"Animals belong in cages": Normalizing domination in Children's toys, books and cartoons

In this video I speak briefly about how mainstream children’s, toys, shows and books normalize the dominating and exploitative relationship that most humans in the West have with non-human animals. I think about what this means for my 2 year old who I want to teach how to critically think about, and question normalizing narratives and images of not just the ‘proper submissive’ place of non human animals as being in cages, zoos, farms, etc., but also question the normalizing narratives of hierarchies, power, and privilege and how this relates to racial, gender, nature, and class oppression.

Animal on the Farm birthday card
"Circus animals"

0 thoughts on “"Animals belong in cages": Normalizing domination in Children's toys, books and cartoons

  1. Hi Breeze. hope everything is going well. I watched your video. Very Interesting, I just want to suggest you to visit this blog

    vegbooks.org where you could find reviews of children books that give an alternative vision of our relationship with other animals.

  2. Thanks for this post and the blog! It is very eye-opening. The information you’ve posted has helped me so much. I’m re-thinking my stance on animal rights. Also, I’m sure I’ll become a vegan in the future now that I see the intersectionality betwwen food, race, class and other things. I have also found one of Queen Afua’s books which will no doubt help me become a healthier vegitarian and transition into veganism.

    1. You are welcome. I have always preferred Queen Afua’s method and rationalization of veganism. She really connects to me as a black woman, in ways that the mainstream vegan literature simply has not (Because it’s catered largely to white middle class embodied experiences).

  3. I love your site. Im a college student & I like this video a lot. I have a 9 y/o goddaughter & the societal impacts on her thought process is clear. Im just happy i’m around to offer a different perspective for her. Kids love when “other people” tell them info or people who seem to be experts. I also think their learning is impacted when their peers are learning w/them. I think a great way to aid in a childs understanding are ‘field trips’. Take them to places that support your goals, I know they’re probably a lot in CA. Im in the DC area. Things such as sustainable organic farms where they can pick food & can learn. Maybe go on a tour of a recycle center. Or you can host eco-friendly activities for him and his friends maybe once a month & get the other moms involved. Keep up the good work!

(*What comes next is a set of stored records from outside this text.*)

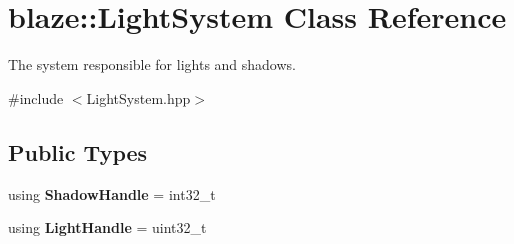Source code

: \hypertarget{classblaze_1_1LightSystem}{}\section{blaze\+:\+:Light\+System Class Reference}
\label{classblaze_1_1LightSystem}


The system responsible for lights and shadows.  




{\ttfamily \#include $<$Light\+System.\+hpp$>$}

\subsection*{Public Types}
\begin{DoxyCompactItemize}
\item 
\mbox{\label{classblaze_1_1LightSystem_a494e96609eda3c2ab7803c0f96a49ffa}} 
using {\bfseries Shadow\+Handle} = int32\+\_\+t
\item 
\mbox{\label{classblaze_1_1LightSystem_a7455e76610eb791cb4d5dae1783498a8}} 
using {\bfseries Light\+Handle} = uint32\+\_\+t
\end{DoxyCompactItemize}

  4. I loved your video about animal exploitation. I don’t know if you’ve attended the Michigan Womyn’s Music Festival every August, but you would find a great group of women there who would be interested in learning more about you and your thoughts as a woman of color, a mother, and a woman in the world. Take a look at the festival: http://www.michfest.com It’s a wonderful experience, and I have learned an immense amount from the women who volunteer to host workshops on various issues. I think you would be a great workshop leader! Thanks for your perspectives, and hopefully, I’ll see you in August.